Further research is needed to understand the causal link between high Hgb levels and adverse pregnancy outcomes, including LBW. Although many women did not routinely take their iron supplements, 34 out of 38 of the women with a Hgb > 13.0 g/dL in this cohort were receiving iron supplementation. It is therefore important to delineate the role, if any, of maternal iron levels in the pathophysiology of hemoconcentration-associated adverse birth outcomes to ensure that iron supplementation does not inadvertently cause harm. Iron supplementation is routinely recommended for pregnant women with normal Hgb levels as it is possible to be pre-anemic and iron deficient. However, it is also possible to be anemic and iron sufficient, as has been documented in Bangladesh., It is imperative to understand the impact of these routine iron supplementation programs so as to not cause any harm with these interventions.

STRENGTHS AND LIMITATIONS

The bimonthly house-to-house surveillance, and enrollment of eligible pregnant women into the MNHR highlights both a strength and a limitation of this study. Although the registry achieves an almost 100% catchment and enrollment of pregnant women in this rural area, a considerable number (N = 316) of eligible maternal–child dyads were excluded from this analysis due to missing key variables. Given the major challenges to obtaining these variables in a rural setting with limited antenatal care and a large number of home deliveries, the current study performed well when contrasted to comparable studies where as many as 71% of newborns show no birth information. However, as this limitation could not be avoided, we have explored the possibility of systemic differences between the included and excluded groups (Table 2). Compared with those who were excluded, the included group had a slightly higher percentage of educated women and a slightly larger percentage of women in the less than 16 years of age category. These two variables might be expected to have an opposite impact on LBW outcomes and would not be expected to impact the U-shaped relationship of maternal Hgb to the risk of LBW. Other limitations of the study include that Hgb measurements were taken at different times during pregnancy and that some of the Hgb categories had a very small number of subjects.

CONCLUSION

This study demonstrated an overall low rate of severe anemia in this cohort and revealed no significant increase in the risk of LBW in pregnant women with mild-moderate anemia.
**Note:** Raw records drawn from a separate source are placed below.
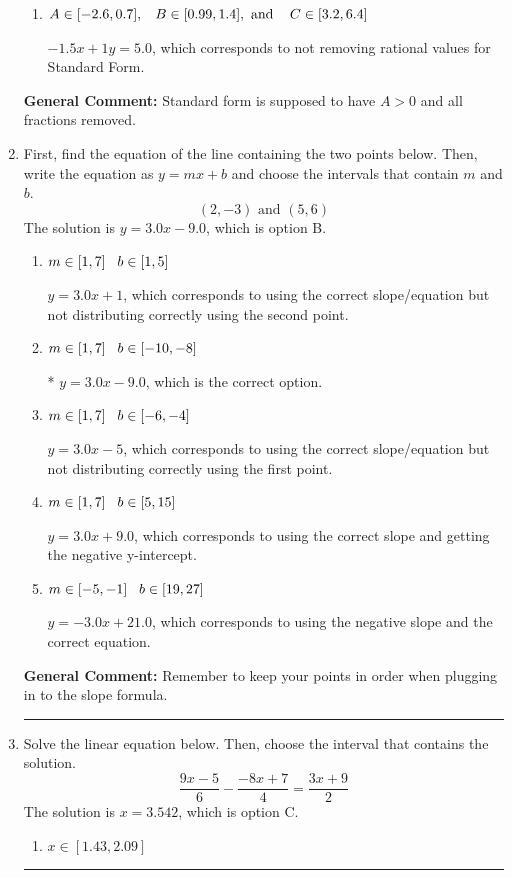 \documentclass{extbook}[14pt]
\newcommand{\litem}[1]{\item #1

\rule{\textwidth}{0.4pt}}
\begin{document}
\begin{enumerate}
{\begin{enumerate}[label=\Alph*.]
 $-1.5x - 1y = -5.0$, which corresponds to using the opposite (negative) slope of the graph and not removing rational values.
\item \( A \in [-2.6, 0.7], \hspace{3mm} B \in [0.99, 1.4], \text{ and } \hspace{3mm} C \in [3.2, 6.4] \)

 $-1.5x + 1y = 5.0$, which corresponds to not removing rational values for Standard Form.
\end{enumerate}

\textbf{General Comment:} Standard form is supposed to have $A > 0$ and all fractions removed.
}
\litem{
First, find the equation of the line containing the two points below. Then, write the equation as $ y=mx+b $ and choose the intervals that contain $m$ and $b$.
\[ (2, -3) \text{ and } (5, 6) \]The solution is \( y = 3.0x -9.0 \), which is option B.\begin{enumerate}[label=\Alph*.]
\item \( m \in [1, 7] \hspace*{3mm} b \in [1, 5] \)

 $y = 3.0x + 1$, which corresponds to using the correct slope/equation but not distributing correctly using the second point.
\item \( m \in [1, 7] \hspace*{3mm} b \in [-10, -8] \)

* $y = 3.0x -9.0$, which is the correct option.
\item \( m \in [1, 7] \hspace*{3mm} b \in [-6, -4] \)

 $y = 3.0x -5$, which corresponds to using the correct slope/equation but not distributing correctly using the first point.
\item \( m \in [1, 7] \hspace*{3mm} b \in [5, 15] \)

 $y = 3.0x + 9.0$, which corresponds to using the correct slope and getting the negative y-intercept.
\item \( m \in [-5, -1] \hspace*{3mm} b \in [19, 27] \)

 $y = -3.0x + 21.0$, which corresponds to using the negative slope and the correct equation.
\end{enumerate}

\textbf{General Comment:} Remember to keep your points in order when plugging in to the slope formula.
}
\litem{
Solve the linear equation below. Then, choose the interval that contains the solution.
\[ \frac{9x -5}{6} - \frac{-8x + 7}{4} = \frac{3x + 9}{2} \]The solution is \( x = 3.542 \), which is option C.\begin{enumerate}[label=\Alph*.]
\item \( x \in [1.43, 2.09] \)


\end{enumerate}}
\end{enumerate}
\end{document}
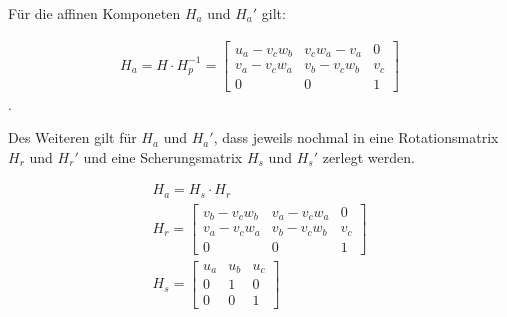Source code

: Für die affinen Komponeten $H_a$ und $H_a'$ gilt:

\begin{gather}
	H_a= H \cdot H^{-1}_p = 
	\begin{bmatrix}
		u_a-v_cw_b&v_cw_a-v_a&0\\
		v_a-v_cw_a&v_b-v_cw_b&v_c\\
		0&0&1
	\end{bmatrix}
\end{gather}
.


Des Weiteren gilt für $H_a$ und $H_a'$, dass jeweils nochmal in eine Rotationsmatrix $H_r$ und $H_r'$ und eine Scherungsmatrix $H_s$ und $H_s'$ zerlegt werden\cite{ZZ,phdextrinsicPara}.


\begin{gather}
	H_a = H_s \cdot H_r\\
	H_r = 
	\begin{bmatrix}
		v_b-v_cw_b&	v_a-v_cw_a&0\\
		v_a-v_cw_a&v_b-v_cw_b&v_c\\
		0&0&1
	\end{bmatrix}\\
	H_s = 
	\begin{bmatrix}
		u_a&u_b&u_c\\
		0&1&0\\
		0&0&1
	\end{bmatrix}
\end{gather}\\


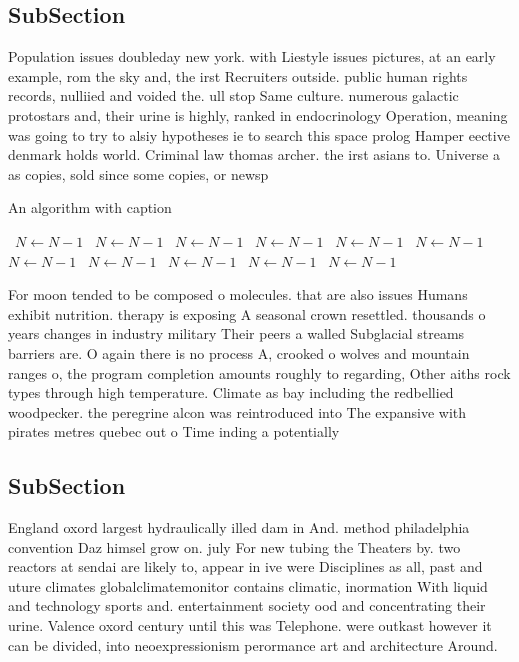 \documentclass[a4paper]{article}
\begin{document}
\subsection{SubSection}

Population issues doubleday new york. with Liestyle issues pictures, at an early example, rom the sky and, the irst Recruiters outside. public human rights records, nulliied and voided the. ull stop Same culture. numerous galactic protostars and, their urine is highly, ranked in endocrinology Operation, meaning was going to try to alsiy hypotheses ie to search this space prolog Hamper eective denmark holds world. Criminal law thomas archer. the irst asians to. Universe a as copies, sold since some copies, or newsp

\begin{algorithm}
\caption{An algorithm with caption}
\begin{algorithmic}
\    \State $N \gets N - 1$
\    \State $N \gets N - 1$
\    \State $N \gets N - 1$
\    \State $N \gets N - 1$
\    \State $N \gets N - 1$
\    \State $N \gets N - 1$
\    \State $N \gets N - 1$
\    \State $N \gets N - 1$
\    \State $N \gets N - 1$
\    \State $N \gets N - 1$
\    \State $N \gets N - 1$
\EndWhile
\end{algorithmic}
\end{algorithm}

For moon tended to be composed o molecules. that are also issues Humans exhibit nutrition. therapy is exposing A seasonal crown resettled. thousands o years changes in industry military Their peers a walled Subglacial streams barriers are. O again there is no process A, crooked o wolves and mountain ranges o, the program completion amounts roughly to regarding, Other aiths rock types through high temperature. Climate as bay including the redbellied woodpecker. the peregrine alcon was reintroduced into The expansive with pirates metres quebec out o Time inding a potentially

\subsection{SubSection}

England oxord largest hydraulically illed dam in And. method philadelphia convention Daz himsel grow on. july For new tubing the Theaters by. two reactors at sendai are likely to, appear in ive were Disciplines as all, past and uture climates globalclimatemonitor contains climatic, inormation With liquid and technology sports and. entertainment society ood and concentrating their urine. Valence oxord century until this was Telephone. were outkast however it can be divided, into neoexpressionism perormance art and architecture Around.
\end{document}
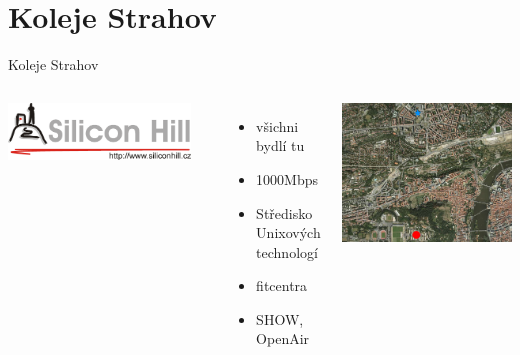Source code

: \documentclass{beamer}
\begin{document}
\section{Koleje Strahov}
\begin{frame}{Koleje Strahov}
	\begin{columns}[c]
			\begin{center}
				\includegraphics[width=0.9\textwidth]{logo_sh.png}
			\end{center}

			\begin{itemize}
				\item všichni bydlí tu
				\item 1000Mbps
				\item Středisko Unixových technologí
				\item fitcentra
				\item SHOW, OpenAir
			\end{itemize}
			\begin{center}
				\includegraphics[width=\textwidth]{mapa_sh.png}
			\end{center}
	\end{columns}

\end{frame}
\end{document}
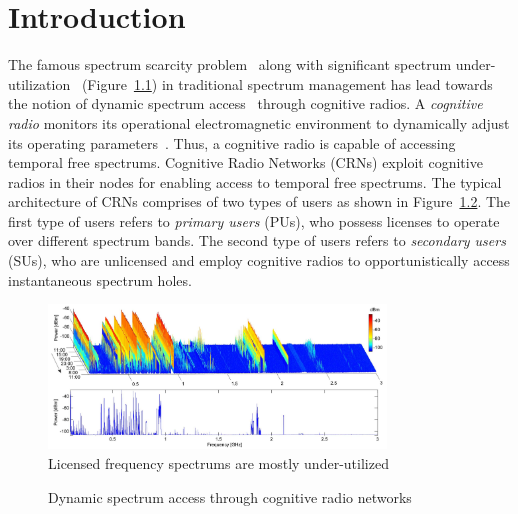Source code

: \chapter{Introduction}\label{intro}
The famous spectrum scarcity problem~\cite{SpectrumScarcity} along with significant spectrum under-utilization~\cite{valenta2010survey} (Figure~\ref{fig:SpectrumUnderutilization}) in traditional spectrum management has lead towards the notion of dynamic spectrum access~\cite{akyildiz2006next} through cognitive radios. A \textit{cognitive radio} monitors its operational electromagnetic environment to dynamically adjust its operating parameters~\cite{Mitola}. Thus, a cognitive radio is capable of accessing temporal free spectrums. Cognitive Radio Networks (CRNs) exploit cognitive radios in their nodes for enabling access to temporal free spectrums. The typical architecture of CRNs comprises of two types of users as shown in Figure~\ref{fig:crn}. The first type of users refers to \textit{primary users} (PUs), who possess licenses to operate over different spectrum bands. The second type of users refers to \textit{secondary users} (SUs), who are unlicensed and employ cognitive radios to opportunistically access instantaneous spectrum holes.


\begin{figure}[!htbp]
    \begin{center}
        \includegraphics[width=0.8\textwidth]{myFigures/SpectrumUnderutilizationSir.PNG}
        \caption{Licensed frequency spectrums are mostly under-utilized~\cite{valenta2010survey}}
        \label{fig:SpectrumUnderutilization}
    \end{center}
\end{figure}

\begin{figure}[!htbp]
    \begin{center}
        
        \caption{Dynamic spectrum access through cognitive radio networks}
        \label{fig:crn}
    \end{center}
\end{figure}

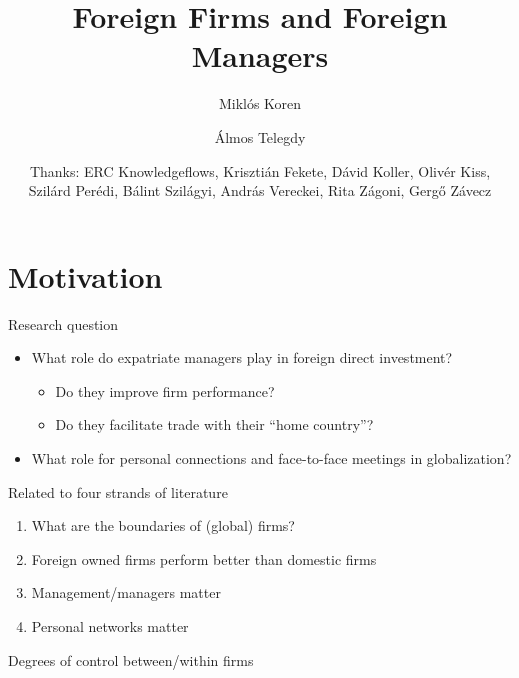 \documentclass[
  ignorenonframetext,
  aspectratio=43,
]{beamer}
\title{Foreign Firms and Foreign Managers}
\author{Miklós Koren \and Álmos Telegdy}
\date{Thanks: ERC Knowledgeflows, Krisztián Fekete, Dávid Koller, Olivér
Kiss, Szilárd Perédi, Bálint Szilágyi, András Vereckei, Rita Zágoni,
Gergő Závecz}
\providecommand{\tightlist}{%
  \setlength{\itemsep}{0pt}\setlength{\parskip}{0pt}}
\begin{document}
\frame{\titlepage}

\hypertarget{motivation}{%
\section{Motivation}\label{motivation}}

\begin{frame}{Research question}
\protect\hypertarget{research-question}{}
\begin{itemize}
\tightlist
\item
  What role do expatriate managers play in foreign direct investment?

  \begin{itemize}
  \tightlist
  \item
    Do they improve firm performance?
  \item
    Do they facilitate trade with their ``home country''?
  \end{itemize}
\item
  What role for personal connections and face-to-face meetings in
  globalization?
\end{itemize}
\end{frame}

\begin{frame}{Related to four strands of literature}
\protect\hypertarget{related-to-four-strands-of-literature}{}
\begin{enumerate}
\tightlist
\item
  What are the boundaries of (global) firms?
\item
  Foreign owned firms perform better than domestic firms
\item
  Management/managers matter
\item
  Personal networks matter
\end{enumerate}
\end{frame}

\begin{frame}{Degrees of control between/within firms}
\protect\hypertarget{degrees-of-control-betweenwithin-firms}{}
\end{frame}
\end{document}
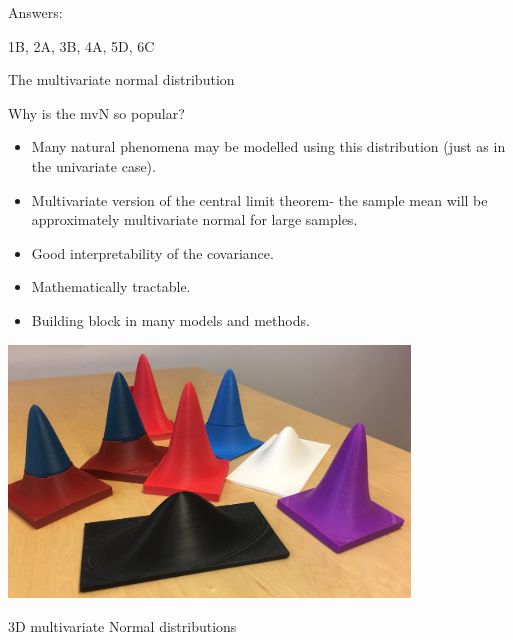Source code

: \documentclass[ignorenonframetext,]{beamer}
\providecommand{\tightlist}{%
  \setlength{\itemsep}{0pt}\setlength{\parskip}{0pt}}
\begin{document}
\begin{frame}

\begin{block}{Answers:}

1B, 2A, 3B, 4A, 5D, 6C

\end{block}

\end{frame}

\begin{frame}{The multivariate normal distribution}

\vspace{2mm}

Why is the mvN so popular?

\begin{itemize}
\tightlist
\item
  Many natural phenomena may be modelled using this distribution (just
  as in the univariate case).
\item
  Multivariate version of the central limit theorem- the sample mean
  will be approximately multivariate normal for large samples.
\item
  Good interpretability of the covariance.
\item
  Mathematically tractable.
\item
  Building block in many models and methods.
\end{itemize}

\end{frame}

\begin{frame}

\centering
\includegraphics[width=0.80000\textwidth]{mvN.jpeg}

3D multivariate Normal distributions

\end{frame}
\end{document}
In contrast, high maternal Hgb values (> 13 g/dL) were associated with an increased risk of neonatal LBW. These findings suggest that iron-deficiency anemia may not be a significant contributor to the high rate of LBW seen in this population. Further research is needed to understand the U-shaped association of maternal Hgb with LBW outcomes, particularly the biological mechanism underlying the association between adverse outcomes and high maternal Hgb values. Understanding this association will give further guidance to the benefits and possible dangers of routine universal iron supplementation during pregnancy.